» Action item: Report each line of the entries that contains the word "imshow", copied in full.
◆ ◆ ◆ ◆
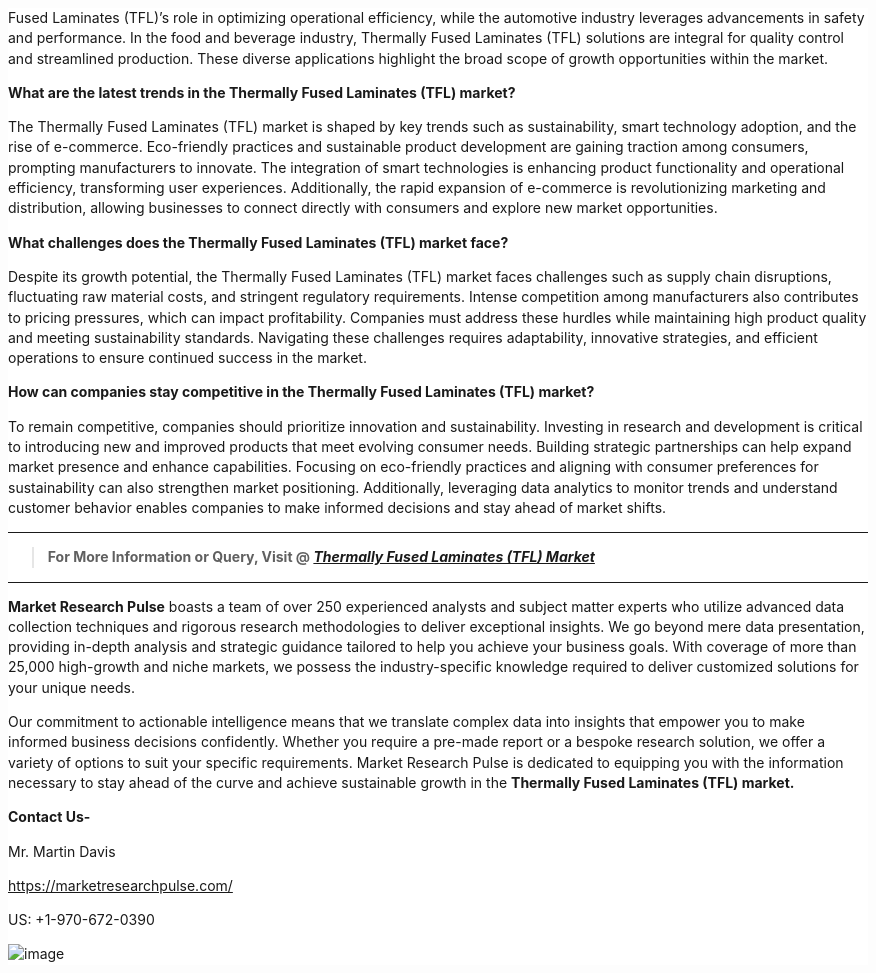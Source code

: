 Fused Laminates (TFL)&rsquo;s role in optimizing operational efficiency, while the automotive industry leverages advancements in safety and performance. In the food and beverage industry, Thermally Fused Laminates (TFL) solutions are integral for quality control and streamlined production. These diverse applications highlight the broad scope of growth opportunities within the market.</p><p><strong>What are the latest trends in the Thermally Fused Laminates (TFL) market?</strong></p><p>The Thermally Fused Laminates (TFL) market is shaped by key trends such as sustainability, smart technology adoption, and the rise of e-commerce. Eco-friendly practices and sustainable product development are gaining traction among consumers, prompting manufacturers to innovate. The integration of smart technologies is enhancing product functionality and operational efficiency, transforming user experiences. Additionally, the rapid expansion of e-commerce is revolutionizing marketing and distribution, allowing businesses to connect directly with consumers and explore new market opportunities.</p><p><strong>What challenges does the Thermally Fused Laminates (TFL) market face?</strong></p><p>Despite its growth potential, the Thermally Fused Laminates (TFL) market faces challenges such as supply chain disruptions, fluctuating raw material costs, and stringent regulatory requirements. Intense competition among manufacturers also contributes to pricing pressures, which can impact profitability. Companies must address these hurdles while maintaining high product quality and meeting sustainability standards. Navigating these challenges requires adaptability, innovative strategies, and efficient operations to ensure continued success in the market.</p><p><strong>How can companies stay competitive in the Thermally Fused Laminates (TFL) market?</strong></p><p>To remain competitive, companies should prioritize innovation and sustainability. Investing in research and development is critical to introducing new and improved products that meet evolving consumer needs. Building strategic partnerships can help expand market presence and enhance capabilities. Focusing on eco-friendly practices and aligning with consumer preferences for sustainability can also strengthen market positioning. Additionally, leveraging data analytics to monitor trends and understand customer behavior enables companies to make informed decisions and stay ahead of market shifts.</p><hr /><blockquote><p><strong>For More Information or Query, Visit @&nbsp;<em><a href="https://marketresearchpulse.com/report/8506/thermally-fused-laminates-tfl-market?utm_source=Linkedin&utm_medium=0111">Thermally Fused Laminates (TFL) Market</a></em></strong></p></blockquote><hr /><p><strong>Market Research Pulse</strong> boasts a team of over 250 experienced analysts and subject matter experts who utilize advanced data collection techniques and rigorous research methodologies to deliver exceptional insights. We go beyond mere data presentation, providing in-depth analysis and strategic guidance tailored to help you achieve your business goals. With coverage of more than 25,000 high-growth and niche markets, we possess the industry-specific knowledge required to deliver customized solutions for your unique needs.</p><p>Our commitment to actionable intelligence means that we translate complex data into insights that empower you to make informed business decisions confidently. Whether you require a pre-made report or a bespoke research solution, we offer a variety of options to suit your specific requirements. Market Research Pulse is dedicated to equipping you with the information necessary to stay ahead of the curve and achieve sustainable growth in the <strong>Thermally Fused Laminates (TFL) market.</strong></p><p><strong>Contact Us-</strong></p><p>Mr. Martin Davis</p><p>https://marketresearchpulse.com/</p><p>US: +1-970-672-0390</p>
![image](https://github.com/user-attachments/assets/3f9222f4-3008-4379-8394-2207421ce7d1)
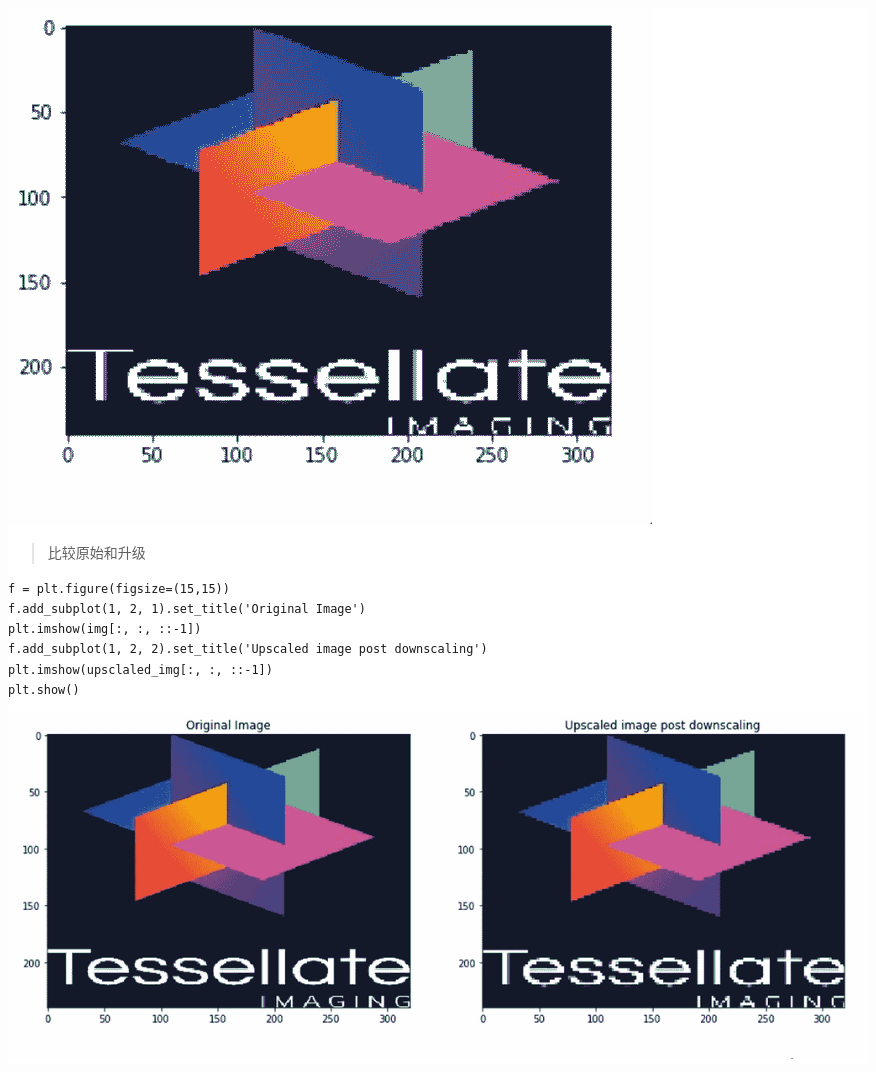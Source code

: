 ![](img/ccb1aba2adc1a836c5b5a87537db9fe0.png)

> 比较原始和升级

```
f = plt.figure(figsize=(15,15))
f.add_subplot(1, 2, 1).set_title('Original Image')
plt.imshow(img[:, :, ::-1])
f.add_subplot(1, 2, 2).set_title('Upscaled image post downscaling')
plt.imshow(upsclaled_img[:, :, ::-1])
plt.show()
```

![](img/0348fdfa70493585809c3fec1ca21a10.png)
◆ ◆ ◆ ◆
» Response:
plt.imshow(img[:, :, ::-1])
plt.imshow(upsclaled_img[:, :, ::-1])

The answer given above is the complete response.